◆ Work task: Show, from the entries below, every line in which "main" appears.

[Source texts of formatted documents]
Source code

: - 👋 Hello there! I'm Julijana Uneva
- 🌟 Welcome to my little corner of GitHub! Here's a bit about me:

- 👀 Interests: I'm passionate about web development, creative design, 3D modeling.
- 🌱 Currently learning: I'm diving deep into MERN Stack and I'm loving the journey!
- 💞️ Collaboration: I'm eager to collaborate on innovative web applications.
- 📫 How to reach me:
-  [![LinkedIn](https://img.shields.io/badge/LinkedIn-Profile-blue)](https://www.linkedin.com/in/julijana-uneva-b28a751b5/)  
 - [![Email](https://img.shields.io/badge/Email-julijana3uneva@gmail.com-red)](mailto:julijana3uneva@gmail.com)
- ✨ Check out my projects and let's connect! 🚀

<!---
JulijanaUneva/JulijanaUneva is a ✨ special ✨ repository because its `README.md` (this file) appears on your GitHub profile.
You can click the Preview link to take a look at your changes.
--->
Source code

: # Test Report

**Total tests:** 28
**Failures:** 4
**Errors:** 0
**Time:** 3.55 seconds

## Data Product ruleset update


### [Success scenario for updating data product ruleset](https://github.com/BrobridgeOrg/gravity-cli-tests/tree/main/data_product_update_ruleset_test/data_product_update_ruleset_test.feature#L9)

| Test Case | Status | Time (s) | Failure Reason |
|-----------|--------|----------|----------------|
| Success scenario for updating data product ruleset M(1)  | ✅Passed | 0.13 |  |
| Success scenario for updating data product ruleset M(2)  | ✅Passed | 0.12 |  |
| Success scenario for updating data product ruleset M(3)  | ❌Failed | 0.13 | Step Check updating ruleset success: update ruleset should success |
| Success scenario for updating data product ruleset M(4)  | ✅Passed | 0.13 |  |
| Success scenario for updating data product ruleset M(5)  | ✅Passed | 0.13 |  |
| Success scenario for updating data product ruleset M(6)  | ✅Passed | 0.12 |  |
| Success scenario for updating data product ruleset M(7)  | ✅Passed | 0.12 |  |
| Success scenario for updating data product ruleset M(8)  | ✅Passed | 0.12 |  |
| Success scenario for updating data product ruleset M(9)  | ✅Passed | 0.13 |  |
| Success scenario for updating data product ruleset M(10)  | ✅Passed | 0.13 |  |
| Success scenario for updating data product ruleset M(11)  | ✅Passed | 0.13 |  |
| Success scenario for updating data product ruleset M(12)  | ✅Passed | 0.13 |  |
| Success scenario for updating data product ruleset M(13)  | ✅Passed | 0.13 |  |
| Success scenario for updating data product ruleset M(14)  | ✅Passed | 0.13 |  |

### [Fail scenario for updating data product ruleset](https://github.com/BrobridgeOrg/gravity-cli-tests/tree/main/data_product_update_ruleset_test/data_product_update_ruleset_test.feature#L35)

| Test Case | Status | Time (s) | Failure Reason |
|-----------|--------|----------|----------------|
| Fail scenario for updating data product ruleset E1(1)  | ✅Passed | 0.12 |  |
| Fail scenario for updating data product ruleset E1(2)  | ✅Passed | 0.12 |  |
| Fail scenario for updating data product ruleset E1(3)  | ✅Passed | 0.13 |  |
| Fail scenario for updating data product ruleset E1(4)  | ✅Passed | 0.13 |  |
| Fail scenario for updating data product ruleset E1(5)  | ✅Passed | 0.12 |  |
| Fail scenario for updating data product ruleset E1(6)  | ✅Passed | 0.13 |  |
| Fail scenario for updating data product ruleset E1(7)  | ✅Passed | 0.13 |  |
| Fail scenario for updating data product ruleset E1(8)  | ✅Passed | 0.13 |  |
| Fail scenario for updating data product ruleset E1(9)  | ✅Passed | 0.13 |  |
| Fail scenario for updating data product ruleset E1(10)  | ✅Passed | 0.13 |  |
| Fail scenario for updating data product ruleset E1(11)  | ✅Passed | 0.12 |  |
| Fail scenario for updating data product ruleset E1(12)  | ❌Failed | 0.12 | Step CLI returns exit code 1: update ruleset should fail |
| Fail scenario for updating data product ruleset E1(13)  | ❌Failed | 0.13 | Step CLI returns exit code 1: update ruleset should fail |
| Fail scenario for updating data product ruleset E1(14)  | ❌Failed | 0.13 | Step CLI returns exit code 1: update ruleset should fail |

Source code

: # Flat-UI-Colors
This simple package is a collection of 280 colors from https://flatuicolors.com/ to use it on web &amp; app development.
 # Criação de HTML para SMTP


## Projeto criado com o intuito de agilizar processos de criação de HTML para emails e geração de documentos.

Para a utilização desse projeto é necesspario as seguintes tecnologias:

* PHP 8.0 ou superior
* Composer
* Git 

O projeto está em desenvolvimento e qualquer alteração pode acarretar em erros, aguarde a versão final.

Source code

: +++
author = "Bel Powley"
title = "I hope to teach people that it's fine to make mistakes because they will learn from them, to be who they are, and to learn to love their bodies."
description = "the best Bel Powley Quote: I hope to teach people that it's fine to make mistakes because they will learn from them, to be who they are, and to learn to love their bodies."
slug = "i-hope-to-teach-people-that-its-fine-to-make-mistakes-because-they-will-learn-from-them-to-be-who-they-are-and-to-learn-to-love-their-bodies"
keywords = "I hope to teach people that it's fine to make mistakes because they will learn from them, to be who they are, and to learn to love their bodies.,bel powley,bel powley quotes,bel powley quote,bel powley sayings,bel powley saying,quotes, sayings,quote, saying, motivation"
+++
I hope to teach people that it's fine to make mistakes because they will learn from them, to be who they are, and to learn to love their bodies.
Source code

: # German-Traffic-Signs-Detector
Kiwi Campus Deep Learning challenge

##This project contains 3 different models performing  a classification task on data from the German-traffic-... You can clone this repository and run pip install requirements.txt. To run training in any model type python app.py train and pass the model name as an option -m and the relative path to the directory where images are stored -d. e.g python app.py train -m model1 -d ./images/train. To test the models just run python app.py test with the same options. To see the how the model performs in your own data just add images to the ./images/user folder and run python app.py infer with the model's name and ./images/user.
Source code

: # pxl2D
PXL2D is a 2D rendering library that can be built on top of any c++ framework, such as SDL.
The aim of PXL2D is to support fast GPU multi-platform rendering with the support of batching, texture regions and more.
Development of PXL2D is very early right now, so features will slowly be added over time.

◆ Answer area:
### [Success scenario for updating data product ruleset](https://github.com/BrobridgeOrg/gravity-cli-tests/tree/main/data_product_update_ruleset_test/data_product_update_ruleset_test.feature#L9)
### [Fail scenario for updating data product ruleset](https://github.com/BrobridgeOrg/gravity-cli-tests/tree/main/data_product_update_ruleset_test/data_product_update_ruleset_test.feature#L35)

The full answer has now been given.